■ ACTION ITEM
Could you please reproduce all the records below exactly, leaving out the images?

Dataset entries
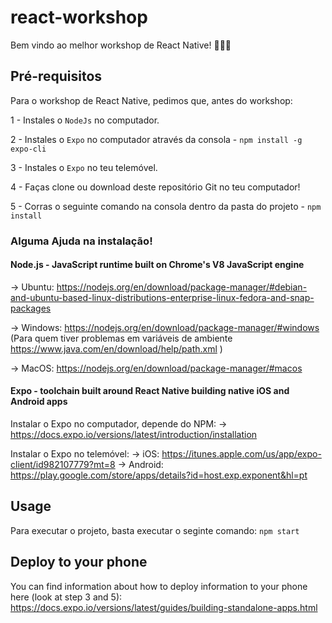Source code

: # react-workshop
Bem vindo ao melhor workshop de React Native! 🚀🐍📱

## Pré-requisitos

Para o workshop de React Native, pedimos que, antes do workshop:

1 - Instales o `NodeJs` no computador.

2 - Instales o `Expo` no computador através da consola - ```npm install -g expo-cli```

3 - Instales o `Expo` no teu telemóvel.

4 - Faças clone ou download deste repositório Git no teu computador!

5 - Corras o seguinte comando na consola dentro da pasta do projeto - ```npm install```

### Alguma Ajuda na instalação!
#### Node.js - JavaScript runtime built on Chrome's V8 JavaScript engine

-> Ubuntu: https://nodejs.org/en/download/package-manager/#debian-and-ubuntu-based-linux-distributions-enterprise-linux-fedora-and-snap-packages

-> Windows: https://nodejs.org/en/download/package-manager/#windows
(Para quem tiver problemas em variáveis de ambiente https://www.java.com/en/download/help/path.xml )

-> MacOS: https://nodejs.org/en/download/package-manager/#macos

####  Expo - toolchain built around React Native building native iOS and Android apps
Instalar o Expo no computador, depende do NPM:
-> https://docs.expo.io/versions/latest/introduction/installation 

Instalar o Expo no telemóvel:
-> iOS: https://itunes.apple.com/us/app/expo-client/id982107779?mt=8
-> Android: https://play.google.com/store/apps/details?id=host.exp.exponent&hl=pt

## Usage
Para executar o projeto, basta executar o seginte comando: ```npm start```

## Deploy to your phone
You can find information about how to deploy information to your phone here (look at step 3 and 5): 
https://docs.expo.io/versions/latest/guides/building-standalone-apps.html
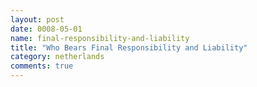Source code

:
 ```yaml
---
layout: post
date: 0008-05-01
name: final-responsibility-and-liability
title: "Who Bears Final Responsibility and Liability"
category: netherlands
comments: true
---
```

■ EXERCISE ANSWER
Source code

: # react-workshop
Bem vindo ao melhor workshop de React Native! 🚀🐍📱

## Pré-requisitos

Para o workshop de React Native, pedimos que, antes do workshop:

1 - Instales o `NodeJs` no computador.

2 - Instales o `Expo` no computador através da consola - ```npm install -g expo-cli```

3 - Instales o `Expo` no teu telemóvel.

4 - Faças clone ou download deste repositório Git no teu computador!

5 - Corras o seguinte comando na consola dentro da pasta do projeto - ```npm install```

### Alguma Ajuda na instalação!
#### Node.js - JavaScript runtime built on Chrome's V8 JavaScript engine

-> Ubuntu: https://nodejs.org/en/download/package-manager/#debian-and-ubuntu-based-linux-distributions-enterprise-linux-fedora-and-snap-packages

-> Windows: https://nodejs.org/en/download/package-manager/#windows
(Para quem tiver problemas em variáveis de ambiente https://www.java.com/en/download/help/path.xml )

-> MacOS: https://nodejs.org/en/download/package-manager/#macos

####  Expo - toolchain built around React Native building native iOS and Android apps
Instalar o Expo no computador, depende do NPM:
-> https://docs.expo.io/versions/latest/introduction/installation 

Instalar o Expo no telemóvel:
-> iOS: https://itunes.apple.com/us/app/expo-client/id982107779?mt=8
-> Android: https://play.google.com/store/apps/details?id=host.exp.exponent&hl=pt

## Usage
Para executar o projeto, basta executar o seginte comando: ```npm start```

## Deploy to your phone
You can find information about how to deploy information to your phone here (look at step 3 and 5): 
https://docs.expo.io/versions/latest/guides/building-standalone-apps.html
Source code

:
 ```yaml
---
layout: post
date: 0008-05-01
name: final-responsibility-and-liability
title: "Who Bears Final Responsibility and Liability"
category: netherlands
comments: true
---
```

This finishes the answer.